> **Exercise instructions**: The entries that follow include a run beginning at the line with "This page describes" and ending at the line with "They are mere"; restate that run word for word and leave the rest out.
*** Opening The data ***
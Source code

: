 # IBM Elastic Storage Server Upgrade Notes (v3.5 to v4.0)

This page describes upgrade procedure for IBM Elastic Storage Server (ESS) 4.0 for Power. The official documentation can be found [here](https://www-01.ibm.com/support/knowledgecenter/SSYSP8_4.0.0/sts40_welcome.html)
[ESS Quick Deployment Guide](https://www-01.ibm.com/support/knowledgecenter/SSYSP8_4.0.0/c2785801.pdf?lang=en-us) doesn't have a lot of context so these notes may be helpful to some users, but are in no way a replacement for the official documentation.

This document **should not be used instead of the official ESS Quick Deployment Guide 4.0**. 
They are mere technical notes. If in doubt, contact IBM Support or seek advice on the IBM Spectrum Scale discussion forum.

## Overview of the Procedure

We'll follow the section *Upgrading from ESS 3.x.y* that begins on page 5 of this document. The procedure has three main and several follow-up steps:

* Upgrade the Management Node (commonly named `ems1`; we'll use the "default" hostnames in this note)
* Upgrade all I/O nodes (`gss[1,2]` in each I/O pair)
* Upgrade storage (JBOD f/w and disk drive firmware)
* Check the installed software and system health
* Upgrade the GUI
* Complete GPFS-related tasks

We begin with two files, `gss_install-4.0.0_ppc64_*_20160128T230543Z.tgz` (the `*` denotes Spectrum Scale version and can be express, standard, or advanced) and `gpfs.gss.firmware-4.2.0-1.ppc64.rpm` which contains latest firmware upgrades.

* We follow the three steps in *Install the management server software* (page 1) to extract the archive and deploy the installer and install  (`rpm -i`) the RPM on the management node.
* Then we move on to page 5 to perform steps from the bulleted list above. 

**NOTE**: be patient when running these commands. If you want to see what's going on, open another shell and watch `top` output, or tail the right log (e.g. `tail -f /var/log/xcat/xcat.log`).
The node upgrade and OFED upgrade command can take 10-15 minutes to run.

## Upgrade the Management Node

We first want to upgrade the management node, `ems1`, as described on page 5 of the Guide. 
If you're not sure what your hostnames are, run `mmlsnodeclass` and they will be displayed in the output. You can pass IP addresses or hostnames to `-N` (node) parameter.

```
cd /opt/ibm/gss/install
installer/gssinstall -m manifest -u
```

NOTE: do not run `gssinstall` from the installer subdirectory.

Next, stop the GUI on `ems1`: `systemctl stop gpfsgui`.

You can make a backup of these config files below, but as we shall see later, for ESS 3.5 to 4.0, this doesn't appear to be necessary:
*** Closing The data ***
*** Opening The data ***
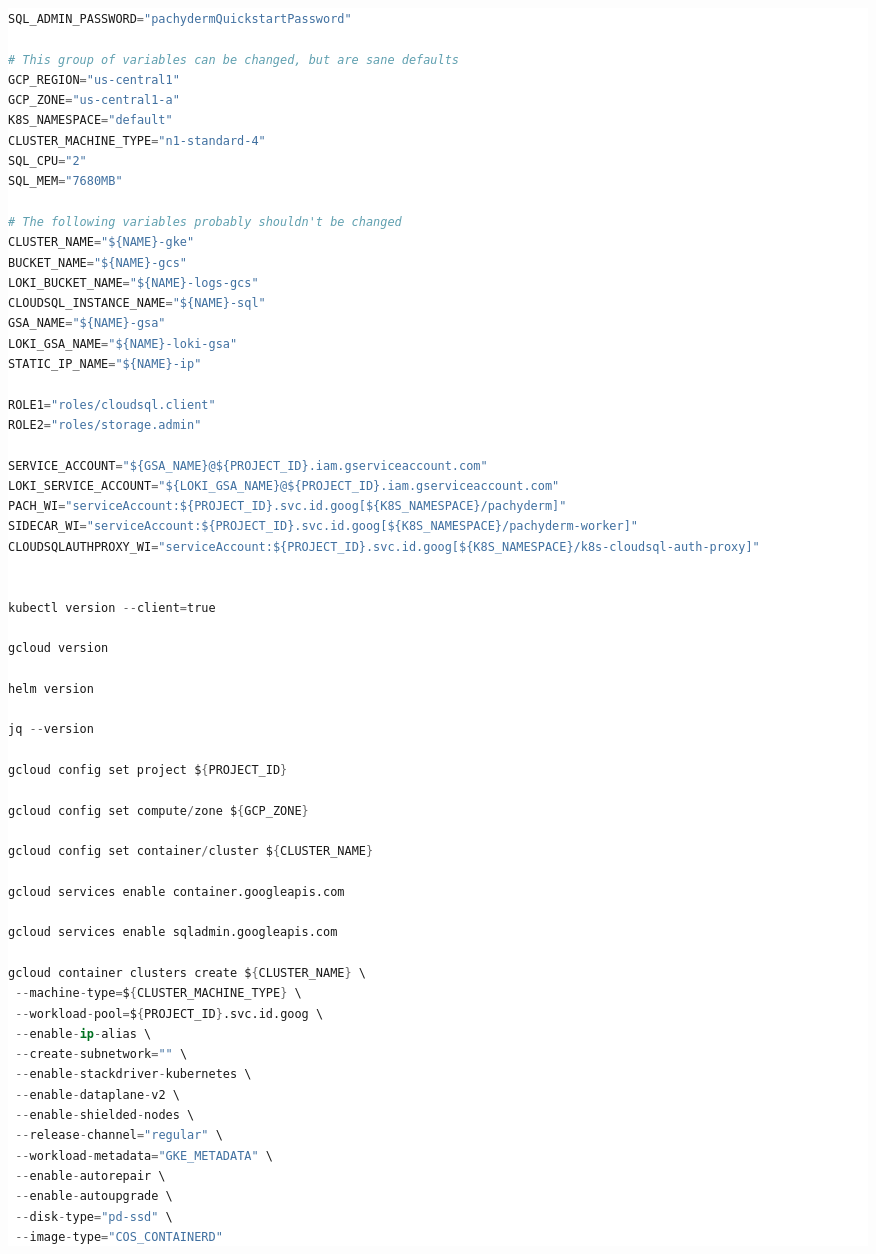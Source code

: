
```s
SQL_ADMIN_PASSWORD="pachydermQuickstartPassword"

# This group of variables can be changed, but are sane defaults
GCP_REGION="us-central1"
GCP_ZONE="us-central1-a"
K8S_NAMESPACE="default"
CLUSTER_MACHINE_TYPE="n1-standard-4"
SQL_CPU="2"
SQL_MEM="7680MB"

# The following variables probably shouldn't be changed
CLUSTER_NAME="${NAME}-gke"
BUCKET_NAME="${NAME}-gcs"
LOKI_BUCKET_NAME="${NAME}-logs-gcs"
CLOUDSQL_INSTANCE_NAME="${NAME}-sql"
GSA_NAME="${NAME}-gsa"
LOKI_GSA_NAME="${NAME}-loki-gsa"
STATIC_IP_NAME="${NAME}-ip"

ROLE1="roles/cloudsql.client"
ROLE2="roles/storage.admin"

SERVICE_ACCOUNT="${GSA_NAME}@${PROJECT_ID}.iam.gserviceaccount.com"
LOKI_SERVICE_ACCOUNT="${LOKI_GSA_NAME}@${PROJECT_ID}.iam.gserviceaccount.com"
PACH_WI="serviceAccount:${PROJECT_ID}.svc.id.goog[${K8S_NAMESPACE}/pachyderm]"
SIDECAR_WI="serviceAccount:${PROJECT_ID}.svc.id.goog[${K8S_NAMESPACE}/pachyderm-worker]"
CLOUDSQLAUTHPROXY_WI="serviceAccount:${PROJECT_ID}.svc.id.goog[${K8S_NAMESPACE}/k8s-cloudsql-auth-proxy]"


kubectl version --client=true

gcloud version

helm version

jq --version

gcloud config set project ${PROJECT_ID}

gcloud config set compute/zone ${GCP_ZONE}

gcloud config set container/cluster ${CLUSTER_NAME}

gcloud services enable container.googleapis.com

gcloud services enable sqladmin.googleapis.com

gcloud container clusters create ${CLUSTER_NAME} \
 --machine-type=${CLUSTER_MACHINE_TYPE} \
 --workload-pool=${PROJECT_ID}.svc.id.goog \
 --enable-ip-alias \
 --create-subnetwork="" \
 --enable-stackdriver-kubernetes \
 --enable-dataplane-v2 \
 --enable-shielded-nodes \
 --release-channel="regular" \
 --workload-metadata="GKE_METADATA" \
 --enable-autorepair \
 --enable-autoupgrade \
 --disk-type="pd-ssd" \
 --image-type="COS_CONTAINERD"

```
*** Closing The data ***
*** Opening The data ***
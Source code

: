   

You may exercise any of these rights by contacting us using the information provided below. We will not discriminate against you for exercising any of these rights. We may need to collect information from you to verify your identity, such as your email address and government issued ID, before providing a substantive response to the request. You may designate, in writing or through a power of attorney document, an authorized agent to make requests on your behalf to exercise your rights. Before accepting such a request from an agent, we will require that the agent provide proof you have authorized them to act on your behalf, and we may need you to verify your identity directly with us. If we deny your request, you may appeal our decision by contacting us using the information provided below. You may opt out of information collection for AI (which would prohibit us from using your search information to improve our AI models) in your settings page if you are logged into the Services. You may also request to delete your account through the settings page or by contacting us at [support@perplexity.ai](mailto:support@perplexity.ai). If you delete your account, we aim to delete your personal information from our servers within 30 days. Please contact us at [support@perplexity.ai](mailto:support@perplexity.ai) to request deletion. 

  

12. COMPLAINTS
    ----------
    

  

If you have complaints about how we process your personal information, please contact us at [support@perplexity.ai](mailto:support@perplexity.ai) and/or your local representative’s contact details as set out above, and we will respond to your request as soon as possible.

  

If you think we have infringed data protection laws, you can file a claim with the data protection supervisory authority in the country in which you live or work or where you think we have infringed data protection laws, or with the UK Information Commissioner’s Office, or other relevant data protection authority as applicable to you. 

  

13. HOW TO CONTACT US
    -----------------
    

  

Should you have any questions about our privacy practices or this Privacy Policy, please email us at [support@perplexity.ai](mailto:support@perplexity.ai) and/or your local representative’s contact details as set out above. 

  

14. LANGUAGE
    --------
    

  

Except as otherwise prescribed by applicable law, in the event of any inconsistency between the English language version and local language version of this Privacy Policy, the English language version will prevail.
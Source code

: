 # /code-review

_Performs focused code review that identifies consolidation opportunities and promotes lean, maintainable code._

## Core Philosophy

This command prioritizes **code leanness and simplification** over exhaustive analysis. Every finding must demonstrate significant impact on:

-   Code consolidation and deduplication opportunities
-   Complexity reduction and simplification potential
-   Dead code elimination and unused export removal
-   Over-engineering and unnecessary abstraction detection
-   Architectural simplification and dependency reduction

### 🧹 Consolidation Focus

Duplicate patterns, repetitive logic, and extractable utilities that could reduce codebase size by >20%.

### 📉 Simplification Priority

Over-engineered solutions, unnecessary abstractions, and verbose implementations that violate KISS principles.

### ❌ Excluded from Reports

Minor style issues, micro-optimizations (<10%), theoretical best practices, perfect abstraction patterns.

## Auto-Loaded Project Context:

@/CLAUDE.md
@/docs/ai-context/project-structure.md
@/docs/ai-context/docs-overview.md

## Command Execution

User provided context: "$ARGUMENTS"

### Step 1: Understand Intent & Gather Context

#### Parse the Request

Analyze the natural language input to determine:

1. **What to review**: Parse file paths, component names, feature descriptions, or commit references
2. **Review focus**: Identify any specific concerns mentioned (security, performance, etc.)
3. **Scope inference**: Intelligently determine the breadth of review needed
*** Closing The data ***
> **Result**:
This page describes upgrade procedure for IBM Elastic Storage Server (ESS) 4.0 for Power. The official documentation can be found [here](https://www-01.ibm.com/support/knowledgecenter/SSYSP8_4.0.0/sts40_welcome.html)
[ESS Quick Deployment Guide](https://www-01.ibm.com/support/knowledgecenter/SSYSP8_4.0.0/c2785801.pdf?lang=en-us) doesn't have a lot of context so these notes may be helpful to some users, but are in no way a replacement for the official documentation.

This document **should not be used instead of the official ESS Quick Deployment Guide 4.0**. 
They are mere technical notes. If in doubt, contact IBM Support or seek advice on the IBM Spectrum Scale discussion forum.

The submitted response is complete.